GAME OF LOANS
Westeros is in the grip of a sovereign debt crisis. Queen-Mother Cersei needs to hire an economic advisor before the money runs out
As Queen-Mother Cersei undertook her walk of shame through the streets of the capital at the end of the last season of “Game of Thrones”, she was surely plotting vengeance on those responsible for her humiliation. But she was probably also wondering exactly how she found herself in such an unfortunate situation. One reason unlikely to occur to the embattled queen is her financial naivety – namely, her failure to grasp the catastrophic nature of her fiscal policy for the Seven Kingdoms.
In a 2014 interview with
Rolling Stone magazine, George R. R. Martin, the author of “A Song of Ice and Fire” (the series on which the HBO show is based), complained that fantasy authors often fail to engage with economics. “As much as I admire Tolkien, I do quibble with him… What was Aragorn’s tax policy?” Martin – unlike Cersei – has thought deeply about the economic systems underpinning his imagined world, so it’s worth taking a closer look at how they function. For Cersei’s predicament, it turns out, largely derives from her failure to understand the nature of international credit.

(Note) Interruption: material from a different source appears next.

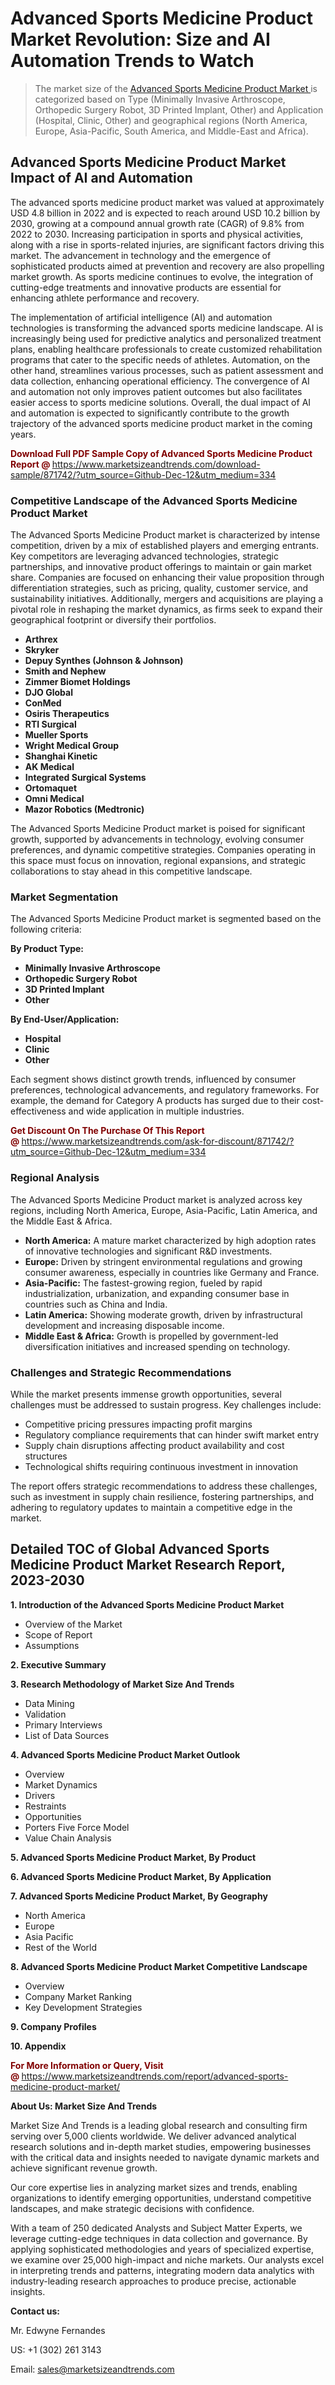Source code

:<H1>Advanced Sports Medicine Product Market Revolution: Size and AI Automation Trends to Watch</H1><blockquote><p>The market size of the <a href="https://www.marketsizeandtrends.com/download-sample/871742/?utm_source=Github-Dec-12&amp;utm_medium=334" target="_blank">Advanced Sports Medicine Product Market </a>is categorized based on Type (Minimally Invasive Arthroscope, Orthopedic Surgery Robot, 3D Printed Implant, Other) and Application (Hospital, Clinic, Other) and geographical regions (North America, Europe, Asia-Pacific, South America, and Middle-East and Africa).</p></blockquote><p><h2>Advanced Sports Medicine Product Market Impact of AI and Automation</h2><p>The advanced sports medicine product market was valued at approximately USD 4.8 billion in 2022 and is expected to reach around USD 10.2 billion by 2030, growing at a compound annual growth rate (CAGR) of 9.8% from 2022 to 2030. Increasing participation in sports and physical activities, along with a rise in sports-related injuries, are significant factors driving this market. The advancement in technology and the emergence of sophisticated products aimed at prevention and recovery are also propelling market growth. As sports medicine continues to evolve, the integration of cutting-edge treatments and innovative products are essential for enhancing athlete performance and recovery.</p><p>The implementation of artificial intelligence (AI) and automation technologies is transforming the advanced sports medicine landscape. AI is increasingly being used for predictive analytics and personalized treatment plans, enabling healthcare professionals to create customized rehabilitation programs that cater to the specific needs of athletes. Automation, on the other hand, streamlines various processes, such as patient assessment and data collection, enhancing operational efficiency. The convergence of AI and automation not only improves patient outcomes but also facilitates easier access to sports medicine solutions. Overall, the dual impact of AI and automation is expected to significantly contribute to the growth trajectory of the advanced sports medicine product market in the coming years.</p></p><p><strong><span style="color: #800000;">Download Full PDF Sample Copy of Advanced Sports Medicine Product Report @</span>&nbsp;</strong><a href="https://www.marketsizeandtrends.com/download-sample/871742/?utm_source=Github-Dec-12&amp;utm_medium=334">https://www.marketsizeandtrends.com/download-sample/871742/?utm_source=Github-Dec-12&amp;utm_medium=334</a></p><h3>Competitive Landscape of the Advanced Sports Medicine Product Market</h3><p>The Advanced Sports Medicine Product market is characterized by intense competition, driven by a mix of established players and emerging entrants. Key competitors are leveraging advanced technologies, strategic partnerships, and innovative product offerings to maintain or gain market share. Companies are focused on enhancing their value proposition through differentiation strategies, such as pricing, quality, customer service, and sustainability initiatives. Additionally, mergers and acquisitions are playing a pivotal role in reshaping the market dynamics, as firms seek to expand their geographical footprint or diversify their portfolios.</p><p><strong><p><ul><li>Arthrex </li><li> Skryker </li><li> Depuy Synthes (Johnson & Johnson) </li><li> Smith and Nephew </li><li> Zimmer Biomet Holdings </li><li> DJO Global </li><li> ConMed </li><li> Osiris Therapeutics </li><li> RTI Surgical </li><li> Mueller Sports </li><li> Wright Medical Group </li><li> Shanghai Kinetic </li><li> AK Medical </li><li> Integrated Surgical Systems </li><li> Ortomaquet </li><li> Omni Medical </li><li> Mazor Robotics (Medtronic)</p></li></ul></p></strong></p><p>The Advanced Sports Medicine Product market is poised for significant growth, supported by advancements in technology, evolving consumer preferences, and dynamic competitive strategies. Companies operating in this space must focus on innovation, regional expansions, and strategic collaborations to stay ahead in this competitive landscape.</p><h3>Market Segmentation</h3><p>The Advanced Sports Medicine Product market is segmented based on the following criteria:</p><p><strong>By Product Type:</strong></p><p><strong><p><ul><li>Minimally Invasive Arthroscope </li><li> Orthopedic Surgery Robot </li><li> 3D Printed Implant </li><li> Other</p></li></ul></p></strong></p><p><strong>By End-User/Application:</strong></p><p><strong><p><ul><li>Hospital </li><li> Clinic </li><li> Other</p></li></ul></p></strong></p><p>Each segment shows distinct growth trends, influenced by consumer preferences, technological advancements, and regulatory frameworks. For example, the demand for Category A products has surged due to their cost-effectiveness and wide application in multiple industries.</p><p><strong><span style="color: #800000;">Get Discount On The Purchase Of This Report @&nbsp;</span></strong><a href="https://www.marketsizeandtrends.com/ask-for-discount/871742/?utm_source=Github-Dec-12&amp;utm_medium=334">https://www.marketsizeandtrends.com/ask-for-discount/871742/?utm_source=Github-Dec-12&amp;utm_medium=334</a></p><h3>Regional Analysis</h3><p>The Advanced Sports Medicine Product market is analyzed across key regions, including North America, Europe, Asia-Pacific, Latin America, and the Middle East &amp; Africa.</p><ul><li><strong>North America:</strong> A mature market characterized by high adoption rates of innovative technologies and significant R&amp;D investments.</li><li><strong>Europe:</strong> Driven by stringent environmental regulations and growing consumer awareness, especially in countries like Germany and France.</li><li><strong>Asia-Pacific:</strong> The fastest-growing region, fueled by rapid industrialization, urbanization, and expanding consumer base in countries such as China and India.</li><li><strong>Latin America:</strong> Showing moderate growth, driven by infrastructural development and increasing disposable income.</li><li><strong>Middle East &amp; Africa:</strong> Growth is propelled by government-led diversification initiatives and increased spending on technology.</li></ul><h3>Challenges and Strategic Recommendations</h3><p>While the market presents immense growth opportunities, several challenges must be addressed to sustain progress. Key challenges include:</p><ul><li>Competitive pricing pressures impacting profit margins</li><li>Regulatory compliance requirements that can hinder swift market entry</li><li>Supply chain disruptions affecting product availability and cost structures</li><li>Technological shifts requiring continuous investment in innovation</li></ul><p>The report offers strategic recommendations to address these challenges, such as investment in supply chain resilience, fostering partnerships, and adhering to regulatory updates to maintain a competitive edge in the market.</p><h2>Detailed TOC of Global Advanced Sports Medicine Product Market Research Report, 2023-2030</h2><p><strong>1. Introduction of the Advanced Sports Medicine Product Market</strong></p><ul><li>Overview of the Market</li><li>Scope of Report</li><li>Assumptions&nbsp;</li></ul><p><strong>2. Executive Summary</strong></p><p><strong>3. Research Methodology of <strong>Market Size And Trends</strong></strong></p><ul><li>Data Mining</li><li>Validation</li><li>Primary Interviews</li><li>List of Data Sources&nbsp;</li></ul><p><strong>4. Advanced Sports Medicine Product Market Outlook</strong></p><ul><li>Overview</li><li>Market Dynamics</li><li>Drivers</li><li>Restraints</li><li>Opportunities</li><li>Porters Five Force Model</li><li>Value Chain Analysis&nbsp;</li></ul><p><strong>5. Advanced Sports Medicine Product Market, By Product</strong></p><p><strong>6. Advanced Sports Medicine Product Market, By Application</strong></p><p><strong>7. Advanced Sports Medicine Product Market, By Geography</strong></p><ul><li>North America</li><li>Europe</li><li>Asia Pacific</li><li>Rest of the World&nbsp;</li></ul><p><strong>8. Advanced Sports Medicine Product Market Competitive Landscape</strong></p><ul><li>Overview</li><li>Company Market Ranking</li><li>Key Development Strategies&nbsp;</li></ul><p><strong>9. Company Profiles</strong></p><p><strong>10. Appendix</strong></p><p><strong><span style="color: #800000;">For More Information or Query, Visit @&nbsp;</span></strong><a href="https://www.marketsizeandtrends.com/report/advanced-sports-medicine-product-market/">https://www.marketsizeandtrends.com/report/advanced-sports-medicine-product-market/</a></p><p></p><p><strong>About Us:&nbsp;Market Size And Trends</strong></p><p>Market Size And Trends&nbsp;is a leading global research and consulting firm serving over 5,000 clients worldwide. We deliver advanced analytical research solutions and in-depth market studies, empowering businesses with the critical data and insights needed to navigate dynamic markets and achieve significant revenue growth.</p><p>Our core expertise lies in analyzing market sizes and trends, enabling organizations to identify emerging opportunities, understand competitive landscapes, and make strategic decisions with confidence.</p><p>With a team of 250 dedicated Analysts and Subject Matter Experts, we leverage cutting-edge techniques in data collection and governance. By applying sophisticated methodologies and years of specialized expertise, we examine over 25,000 high-impact and niche markets. Our analysts excel in interpreting trends and patterns, integrating modern data analytics with industry-leading research approaches to produce precise, actionable insights.</p><p><strong>Contact us:</strong></p><p>Mr. Edwyne Fernandes</p><p>US: +1 (302) 261 3143</p><p>Email: <a href="mailto:sales@marketsizeandtrends.com">sales@marketsizeandtrends.com</a>&nbsp;</p>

Across the sea from the capital King’s Landing, in the Free City of Braavos, is the Iron Bank of Braavos, the dominant financial institution on the continents of Essos and Westeros. Martin modelled the Iron Bank on medieval banks controlled by powerful families from the cities of northern Italy. They provided credit, deposit, loan and foreign exchange services all across western Europe. Bankers from Florence and Lucca worked with the English crown under Kings Edward I, II and III, financing the kingdom’s wars on various fronts (especially France) and offering both current account and overdraft facilities. Edwards II and III even agreed to turn over all their revenue to two particular banking houses; they paid the kings’ budgets and, in return, were allowed to exercise a monopoly over the country’s most important export, high-quality English wool. ...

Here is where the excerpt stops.